Adams, 25, endured a frustrating Diamond League season where she consistently finished behind rival Nadzeya Ostapchuk.
However, a 20.86m throw to win in Split, Croatia, this month - their final head-to-head clash of the year - has her in a sunnier frame of mind before the Commonwealth Games.
That throw came after she spent some time in Switzerland with Werner Gunthor, winner of three world championships between 1987 and 1993, and his coach Jean-Pierre Egger.
"If nothing else they gave her a lot of confidence," said manager Nick Cowan.
In Adams' own words it has been a "long bloody year", but the win at the Continental Cup has her convinced that she is on track with the technical changes implemented by new coach Didier Poppe.
"Physically, right now I can throw 21m if I get all the technical aspects into place and nail it.
"I was pretty happy to finish off my season on a high, because I was chasing Ostapchuk."
The South Auckland shot putter is a realist and knows she will not face anyone in the class of Belarusian Ostapchuk at Delhi. Cleopatra Borel-Brown of Trinidad and Tobago should be her closest rival, but with a personal best of 19.30m she is operating on a different scale from Adams.
"The standard is really low, it's really poor in the Commonwealth. If you put me and Cleo aside, the standard is pretty poor."
Adams will not be short of motivation, even if she's the prohibitive favourite. There's her championship record set four years ago in Melbourne to break and the rare experience of performing in front of teammates.
The Olympic champion was the lone New Zealander on the Diamond League circuit.
During a year when she went through two major break-ups - with coach Kirsten Hellier and husband Bertrand Vili - and had her share of frustrations bedding in new techniques and training schedules, it must have seemed all the more lonely.
"There have been a few bumps along the way but that's to be expected when you've done something for 11 years and been with someone for 11 years," Adams said. "Change is hard, but change is also good.

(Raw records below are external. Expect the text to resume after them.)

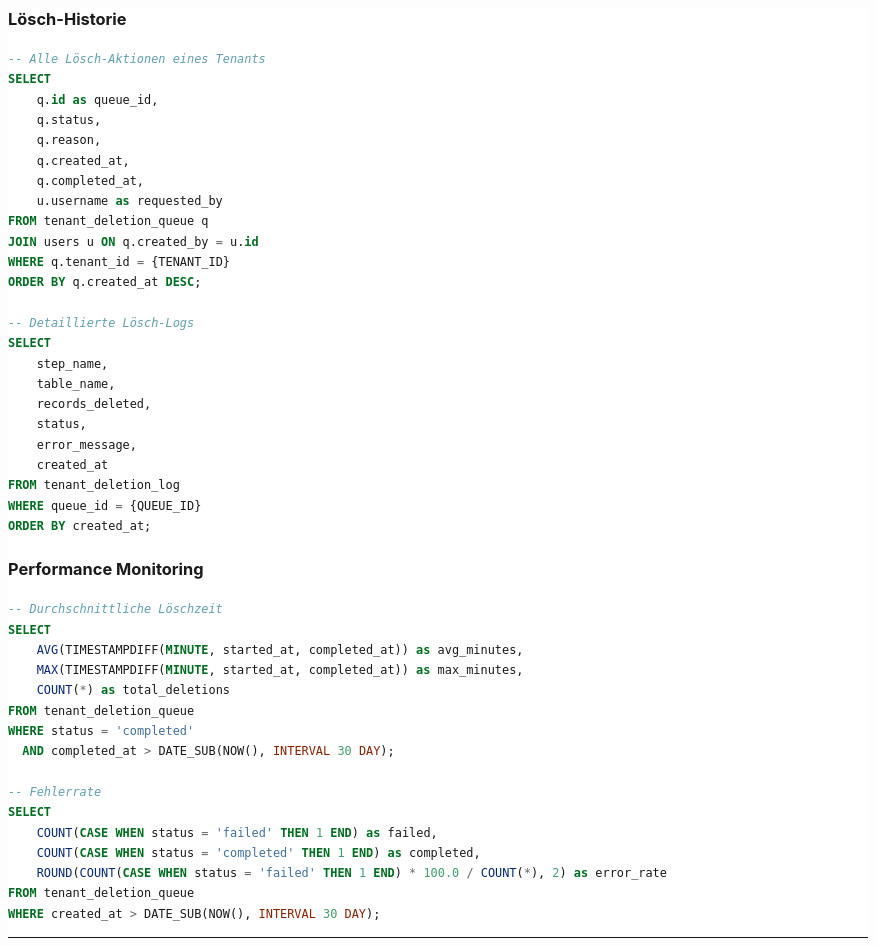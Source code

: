 
### Lösch-Historie

```sql
-- Alle Lösch-Aktionen eines Tenants
SELECT 
    q.id as queue_id,
    q.status,
    q.reason,
    q.created_at,
    q.completed_at,
    u.username as requested_by
FROM tenant_deletion_queue q
JOIN users u ON q.created_by = u.id
WHERE q.tenant_id = {TENANT_ID}
ORDER BY q.created_at DESC;

-- Detaillierte Lösch-Logs
SELECT 
    step_name,
    table_name,
    records_deleted,
    status,
    error_message,
    created_at
FROM tenant_deletion_log
WHERE queue_id = {QUEUE_ID}
ORDER BY created_at;
```

### Performance Monitoring

```sql
-- Durchschnittliche Löschzeit
SELECT 
    AVG(TIMESTAMPDIFF(MINUTE, started_at, completed_at)) as avg_minutes,
    MAX(TIMESTAMPDIFF(MINUTE, started_at, completed_at)) as max_minutes,
    COUNT(*) as total_deletions
FROM tenant_deletion_queue
WHERE status = 'completed' 
  AND completed_at > DATE_SUB(NOW(), INTERVAL 30 DAY);

-- Fehlerrate
SELECT 
    COUNT(CASE WHEN status = 'failed' THEN 1 END) as failed,
    COUNT(CASE WHEN status = 'completed' THEN 1 END) as completed,
    ROUND(COUNT(CASE WHEN status = 'failed' THEN 1 END) * 100.0 / COUNT(*), 2) as error_rate
FROM tenant_deletion_queue
WHERE created_at > DATE_SUB(NOW(), INTERVAL 30 DAY);
```

---
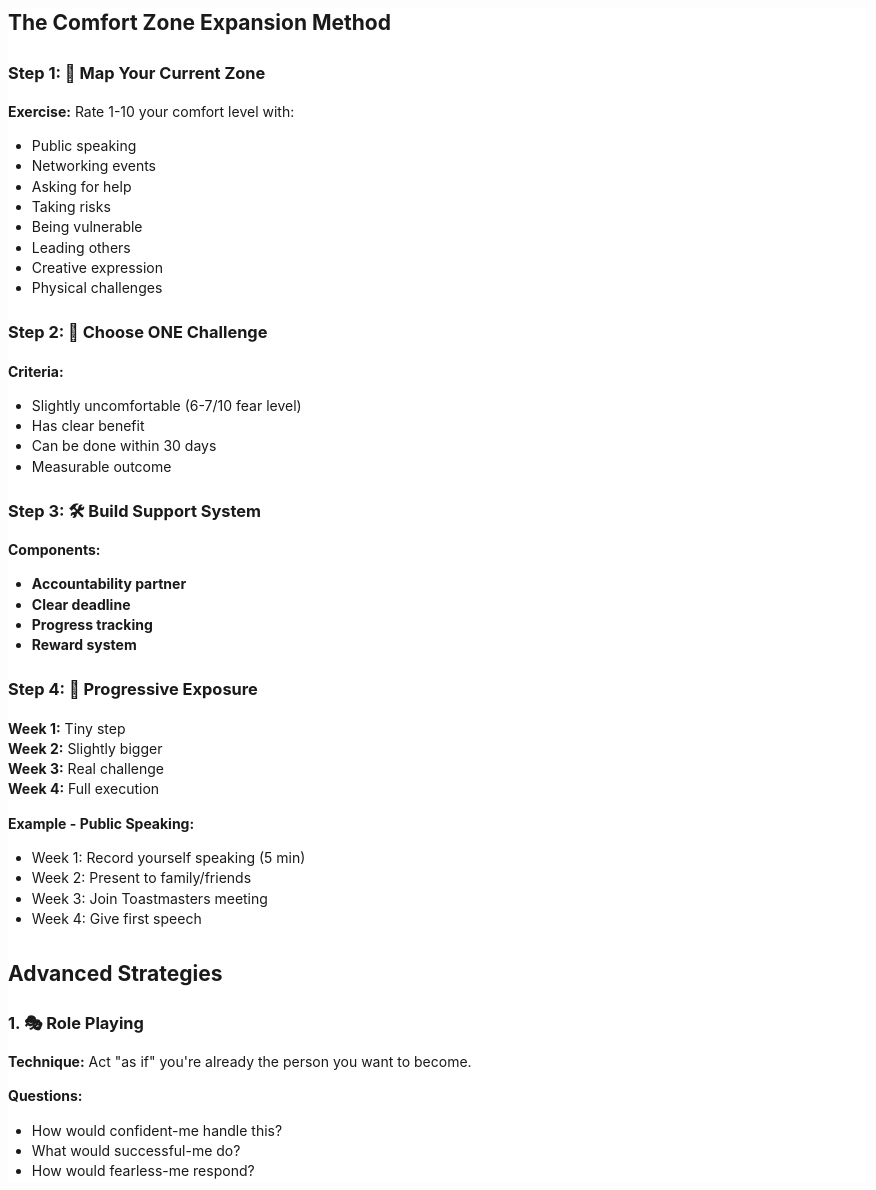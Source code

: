## The Comfort Zone Expansion Method

### Step 1: 📍 Map Your Current Zone

**Exercise:** Rate 1-10 your comfort level with:
- Public speaking
- Networking events
- Asking for help
- Taking risks
- Being vulnerable
- Leading others
- Creative expression
- Physical challenges

### Step 2: 🎯 Choose ONE Challenge

**Criteria:**
- Slightly uncomfortable (6-7/10 fear level)
- Has clear benefit
- Can be done within 30 days
- Measurable outcome

### Step 3: 🛠️ Build Support System

**Components:**
- **Accountability partner**
- **Clear deadline**
- **Progress tracking**
- **Reward system**

### Step 4: 🔄 Progressive Exposure

**Week 1:** Tiny step  
**Week 2:** Slightly bigger  
**Week 3:** Real challenge  
**Week 4:** Full execution

**Example - Public Speaking:**
- Week 1: Record yourself speaking (5 min)
- Week 2: Present to family/friends  
- Week 3: Join Toastmasters meeting
- Week 4: Give first speech

## Advanced Strategies

### 1. 🎭 Role Playing

**Technique:** Act "as if" you're already the person you want to become.

**Questions:**
- How would confident-me handle this?
- What would successful-me do?
- How would fearless-me respond?
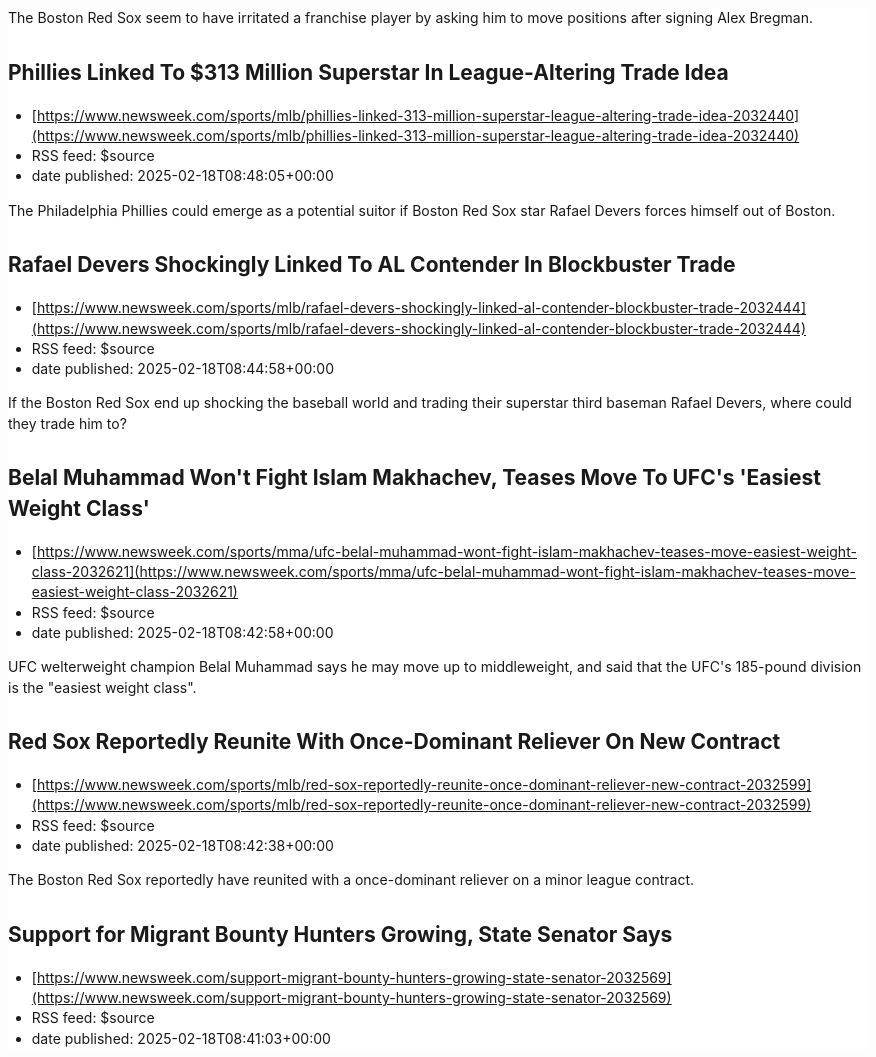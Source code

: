 The Boston Red Sox seem to have irritated a franchise player by asking him to move positions after signing Alex Bregman.

## Phillies Linked To $313 Million Superstar In League-Altering Trade Idea
 - [https://www.newsweek.com/sports/mlb/phillies-linked-313-million-superstar-league-altering-trade-idea-2032440](https://www.newsweek.com/sports/mlb/phillies-linked-313-million-superstar-league-altering-trade-idea-2032440)
 - RSS feed: $source
 - date published: 2025-02-18T08:48:05+00:00

The Philadelphia Phillies could emerge as a potential suitor if Boston Red Sox star Rafael Devers forces himself out of Boston.

## Rafael Devers Shockingly Linked To AL Contender In Blockbuster Trade
 - [https://www.newsweek.com/sports/mlb/rafael-devers-shockingly-linked-al-contender-blockbuster-trade-2032444](https://www.newsweek.com/sports/mlb/rafael-devers-shockingly-linked-al-contender-blockbuster-trade-2032444)
 - RSS feed: $source
 - date published: 2025-02-18T08:44:58+00:00

If the Boston Red Sox end up shocking the baseball world and trading their superstar third baseman Rafael Devers, where could they trade him to?

## Belal Muhammad Won't Fight Islam Makhachev, Teases Move To UFC's 'Easiest Weight Class'
 - [https://www.newsweek.com/sports/mma/ufc-belal-muhammad-wont-fight-islam-makhachev-teases-move-easiest-weight-class-2032621](https://www.newsweek.com/sports/mma/ufc-belal-muhammad-wont-fight-islam-makhachev-teases-move-easiest-weight-class-2032621)
 - RSS feed: $source
 - date published: 2025-02-18T08:42:58+00:00

UFC welterweight champion Belal Muhammad says he may move up to middleweight, and said that the UFC's 185-pound division is the "easiest weight class".

## Red Sox Reportedly Reunite With Once-Dominant Reliever On New Contract
 - [https://www.newsweek.com/sports/mlb/red-sox-reportedly-reunite-once-dominant-reliever-new-contract-2032599](https://www.newsweek.com/sports/mlb/red-sox-reportedly-reunite-once-dominant-reliever-new-contract-2032599)
 - RSS feed: $source
 - date published: 2025-02-18T08:42:38+00:00

The Boston Red Sox reportedly have reunited with a once-dominant reliever on a minor league contract.

## Support for Migrant Bounty Hunters Growing, State Senator Says
 - [https://www.newsweek.com/support-migrant-bounty-hunters-growing-state-senator-2032569](https://www.newsweek.com/support-migrant-bounty-hunters-growing-state-senator-2032569)
 - RSS feed: $source
 - date published: 2025-02-18T08:41:03+00:00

I said right from the start that I've got to go down before I come back up and that's obviously happened this year.
"There's been a lot of frustrating days for me as an athlete trying to go out there and perform with everybody's expectations on my shoulder.
"I fought every competition to the end, I stayed in second place and finally in the last competition I came through with a big throw."
The accepted wisdom is that Adams is the strongest female shot putter in the world; Ostapchuk is the fastest. Run footage of them back to back and the difference is stark.
Distilled to its most basic, the goal is to make Adams as fast and as fluid through the circle without compromising any of her strength or power.
"If Valerie could get the same speed as Ostapchuk it would be the perfect athlete. We are looking for something perfect," Poppe said.
The changes made to her technique to facilitate this goal are still a long way from second nature.
"It took me 11 years to reach 21m and it hasn't been six months with these boys," she said of her crew that includes power coach Mike McGuigan and strength and conditioning coach Matt Kritz.
"People want things to happen now, tomorrow ... When you're in my shoes, when you're an athlete or when you're coaches you're more realistic about the results and the expectation."
Poppe then called on the great tradition of French philosophers like Descartes and Sartre to "explain" Adams' future.
"The most difficult adversary for Valerie is Valerie herself ... . When Valerie can beat herself she can beat everybody."